Little Competition For Carries
Now this separates Barkley from Alvin Kamara, the back right next to him on the ADP list.
For those who don’t know, here’s a little insight on every fantasy owner’s nightmare: teams that deploy a running-back-by-committee (RBBC) approach. With 14 of the best backs gone by round two, almost half of the backfields are gone, and the rest aren’t all solo acts.

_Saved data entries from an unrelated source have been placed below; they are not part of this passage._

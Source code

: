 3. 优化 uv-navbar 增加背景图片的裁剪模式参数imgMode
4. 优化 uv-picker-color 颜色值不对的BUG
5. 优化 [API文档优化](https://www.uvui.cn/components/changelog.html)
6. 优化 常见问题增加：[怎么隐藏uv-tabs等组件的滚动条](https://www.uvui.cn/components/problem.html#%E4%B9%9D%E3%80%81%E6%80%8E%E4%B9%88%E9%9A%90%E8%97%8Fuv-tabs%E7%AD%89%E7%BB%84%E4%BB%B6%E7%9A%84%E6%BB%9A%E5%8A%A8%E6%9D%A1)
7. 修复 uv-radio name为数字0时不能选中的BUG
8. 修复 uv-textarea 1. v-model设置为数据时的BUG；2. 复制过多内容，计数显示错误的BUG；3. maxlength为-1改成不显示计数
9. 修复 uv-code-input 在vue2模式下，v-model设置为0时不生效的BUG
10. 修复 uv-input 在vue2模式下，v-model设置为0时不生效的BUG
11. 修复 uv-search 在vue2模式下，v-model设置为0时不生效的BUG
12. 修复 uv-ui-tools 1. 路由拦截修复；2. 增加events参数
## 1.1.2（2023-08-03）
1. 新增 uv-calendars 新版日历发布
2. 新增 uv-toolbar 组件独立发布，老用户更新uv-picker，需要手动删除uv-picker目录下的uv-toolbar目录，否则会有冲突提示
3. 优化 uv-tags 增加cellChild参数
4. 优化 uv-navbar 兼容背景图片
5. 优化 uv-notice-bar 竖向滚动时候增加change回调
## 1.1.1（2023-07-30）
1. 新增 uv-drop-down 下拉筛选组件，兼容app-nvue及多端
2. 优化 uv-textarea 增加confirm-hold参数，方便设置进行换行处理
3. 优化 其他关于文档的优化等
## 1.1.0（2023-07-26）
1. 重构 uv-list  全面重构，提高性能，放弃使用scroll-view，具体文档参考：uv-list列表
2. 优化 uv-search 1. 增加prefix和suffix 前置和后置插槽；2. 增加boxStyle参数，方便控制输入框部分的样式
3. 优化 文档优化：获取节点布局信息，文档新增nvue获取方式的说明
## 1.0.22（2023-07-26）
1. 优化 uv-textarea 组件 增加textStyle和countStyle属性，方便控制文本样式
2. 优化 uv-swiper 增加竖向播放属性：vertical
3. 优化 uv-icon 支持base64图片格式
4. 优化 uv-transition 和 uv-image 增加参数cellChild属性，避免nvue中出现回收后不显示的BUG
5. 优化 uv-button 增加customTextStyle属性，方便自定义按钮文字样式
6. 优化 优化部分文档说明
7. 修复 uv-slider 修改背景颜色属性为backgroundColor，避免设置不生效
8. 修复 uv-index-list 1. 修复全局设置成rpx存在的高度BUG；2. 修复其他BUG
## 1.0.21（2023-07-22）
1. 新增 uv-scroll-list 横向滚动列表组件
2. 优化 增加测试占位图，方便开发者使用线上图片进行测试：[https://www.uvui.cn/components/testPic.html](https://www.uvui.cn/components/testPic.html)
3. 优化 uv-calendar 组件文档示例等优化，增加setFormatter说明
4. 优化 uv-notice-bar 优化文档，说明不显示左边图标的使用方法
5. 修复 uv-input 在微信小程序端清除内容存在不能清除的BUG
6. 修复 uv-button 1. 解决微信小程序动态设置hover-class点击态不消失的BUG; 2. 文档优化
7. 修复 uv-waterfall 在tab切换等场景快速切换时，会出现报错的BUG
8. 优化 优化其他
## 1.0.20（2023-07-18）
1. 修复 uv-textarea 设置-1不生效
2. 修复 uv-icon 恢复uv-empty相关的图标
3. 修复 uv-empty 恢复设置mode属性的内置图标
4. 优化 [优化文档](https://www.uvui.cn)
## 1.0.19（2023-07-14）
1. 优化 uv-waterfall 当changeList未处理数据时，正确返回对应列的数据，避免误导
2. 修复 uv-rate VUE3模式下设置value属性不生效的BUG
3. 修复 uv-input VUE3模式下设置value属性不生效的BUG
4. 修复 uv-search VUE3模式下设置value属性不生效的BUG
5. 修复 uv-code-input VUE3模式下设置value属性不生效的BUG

Once again, the next three on the ADP list outside those 14 are Jordan Howard, Joe Mixon, and Kenyan Drake. Of those three, Howard and Drake face competition from Tarik Cohen and Frank Gore, respectively. Even the next three, Derrius Guice (42), who is out for the season with a torn ACL, Royce Freeman (43), and Derrick Henry (47) all face timeshares with Samaje Perine/Chris Thompson, Devontae Booker, and Dion Lewis (in that order).
As an even scarier proposition, some of the “elite 14,” as I call them, split carries. Alvin Kamara, who has the seventh highest ADP, which is immediately behind Barkley, loses carries to a 1,000-yard rusher in Mark Ingram. Dalvin Cook (13), Devonta Freeman (19), and Jerick McKinnon (26) will all lose carries to Latavius Murray, Tevin Coleman, and Matt Breida, at a minimum.
Barkley has an aging Jonathan Stewart who averaged just 3.4 yards a carry in Carolina last year and has little left in the way of explosiveness. Wayne Gallman is nothing to write home about either. Barkley should handle about 75 percent of the workload, only ceding work to Stewart or Gallman when he needs a breather.
That’s rarified air to be in as a fantasy prospect, leaving Barkley as a potential top-five pick that is certain to be gone in the first round in any league, even by the eighth pick.